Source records

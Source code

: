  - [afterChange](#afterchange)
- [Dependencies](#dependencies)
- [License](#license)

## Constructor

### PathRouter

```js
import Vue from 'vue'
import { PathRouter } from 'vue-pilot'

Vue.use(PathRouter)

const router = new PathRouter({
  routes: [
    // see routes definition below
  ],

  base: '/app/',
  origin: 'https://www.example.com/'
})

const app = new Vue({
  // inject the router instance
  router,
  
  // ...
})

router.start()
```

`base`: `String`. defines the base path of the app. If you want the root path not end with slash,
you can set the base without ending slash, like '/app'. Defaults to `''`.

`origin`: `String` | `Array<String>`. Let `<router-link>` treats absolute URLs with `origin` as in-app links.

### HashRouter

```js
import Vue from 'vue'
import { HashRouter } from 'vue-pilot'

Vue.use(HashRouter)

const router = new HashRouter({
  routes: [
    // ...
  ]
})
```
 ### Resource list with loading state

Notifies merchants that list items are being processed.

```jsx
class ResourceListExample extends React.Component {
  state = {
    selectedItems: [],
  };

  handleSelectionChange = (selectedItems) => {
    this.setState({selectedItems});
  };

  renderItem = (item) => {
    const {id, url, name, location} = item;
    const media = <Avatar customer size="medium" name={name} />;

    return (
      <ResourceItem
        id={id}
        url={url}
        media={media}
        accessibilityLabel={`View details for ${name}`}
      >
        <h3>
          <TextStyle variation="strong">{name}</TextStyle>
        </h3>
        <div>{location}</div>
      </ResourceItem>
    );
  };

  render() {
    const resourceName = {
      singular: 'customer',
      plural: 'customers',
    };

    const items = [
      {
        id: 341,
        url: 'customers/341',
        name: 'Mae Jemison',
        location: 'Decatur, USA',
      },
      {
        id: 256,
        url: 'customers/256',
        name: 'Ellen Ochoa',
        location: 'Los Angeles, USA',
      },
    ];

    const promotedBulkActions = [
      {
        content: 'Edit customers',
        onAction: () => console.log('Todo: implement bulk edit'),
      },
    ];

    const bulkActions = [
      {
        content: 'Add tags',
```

Problem details —
What is needed is an exact transcription of every entry.

Solution to this problem —
Source code

:  - [afterChange](#afterchange)
- [Dependencies](#dependencies)
- [License](#license)

## Constructor

### PathRouter

```js
import Vue from 'vue'
import { PathRouter } from 'vue-pilot'

Vue.use(PathRouter)

const router = new PathRouter({
  routes: [
    // see routes definition below
  ],

  base: '/app/',
  origin: 'https://www.example.com/'
})

const app = new Vue({
  // inject the router instance
  router,
  
  // ...
})

router.start()
```

`base`: `String`. defines the base path of the app. If you want the root path not end with slash,
you can set the base without ending slash, like '/app'. Defaults to `''`.

`origin`: `String` | `Array<String>`. Let `<router-link>` treats absolute URLs with `origin` as in-app links.

### HashRouter

```js
import Vue from 'vue'
import { HashRouter } from 'vue-pilot'

Vue.use(HashRouter)

const router = new HashRouter({
  routes: [
    // ...
  ]
})
```
 ### Resource list with loading state

Notifies merchants that list items are being processed.

```jsx
class ResourceListExample extends React.Component {
  state = {
    selectedItems: [],
  };

  handleSelectionChange = (selectedItems) => {
    this.setState({selectedItems});
  };

  renderItem = (item) => {
    const {id, url, name, location} = item;
    const media = <Avatar customer size="medium" name={name} />;

    return (
      <ResourceItem
        id={id}
        url={url}
        media={media}
        accessibilityLabel={`View details for ${name}`}
      >
        <h3>
          <TextStyle variation="strong">{name}</TextStyle>
        </h3>
        <div>{location}</div>
      </ResourceItem>
    );
  };

  render() {
    const resourceName = {
      singular: 'customer',
      plural: 'customers',
    };

    const items = [
      {
        id: 341,
        url: 'customers/341',
        name: 'Mae Jemison',
        location: 'Decatur, USA',
      },
      {
        id: 256,
        url: 'customers/256',
        name: 'Ellen Ochoa',
        location: 'Los Angeles, USA',
      },
    ];

    const promotedBulkActions = [
      {
        content: 'Edit customers',
        onAction: () => console.log('Todo: implement bulk edit'),
      },
    ];

    const bulkActions = [
      {
        content: 'Add tags',
```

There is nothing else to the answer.